▶ **PROMPT**: The job is to find each line in the entries holding the string "newcommand" and copy that line.

Records from a dataset
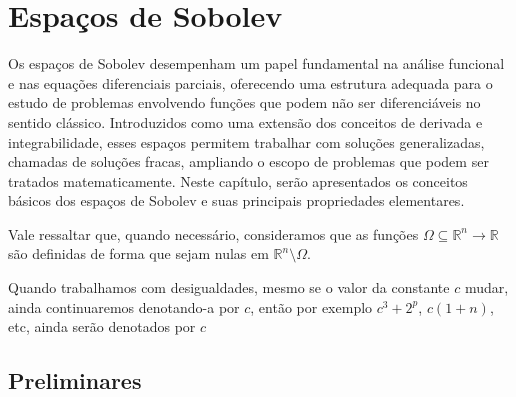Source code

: \documentclass[a4paper, 11pt]{book}
\theoremstyle{definition}
\newcommand{\bN}{\mathbb{N}}
\newcommand{\bR}{\mathbb{R}}
\newcommand{\bK}{\mathbb{K}}
\newcommand{\cC}{\mathcal{C}}
\begin{document}




\chapter{Espaços de Sobolev} \label{ch:sobolev}

Os espaços de Sobolev desempenham um papel fundamental na análise funcional e nas equações diferenciais parciais, oferecendo uma estrutura adequada para o estudo de problemas envolvendo funções que podem não ser diferenciáveis no sentido clássico. Introduzidos como uma extensão dos conceitos de derivada e integrabilidade, esses espaços permitem trabalhar com soluções generalizadas, chamadas de soluções fracas, ampliando o escopo de problemas que podem ser tratados matematicamente. Neste capítulo, serão apresentados os conceitos básicos dos espaços de Sobolev e suas principais propriedades elementares.

Vale ressaltar que, quando necessário, consideramos que as funções $\Omega \subseteq \bR^n \to \bR$ são definidas de forma que sejam nulas em $\bR^n \setminus \Omega$. 

Quando trabalhamos com desigualdades, mesmo se o valor da constante $c$ mudar, ainda continuaremos denotando-a por $c$, então por exemplo $c^3 + 2^p$, $c(1 + n)$, etc, ainda serão denotados por $c$

\section{Preliminares}
\end{document}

▶ **EXERCISE OUTPUT**:
\newcommand{\bN}{\mathbb{N}}
\newcommand{\bR}{\mathbb{R}}
\newcommand{\bK}{\mathbb{K}}
\newcommand{\cC}{\mathcal{C}}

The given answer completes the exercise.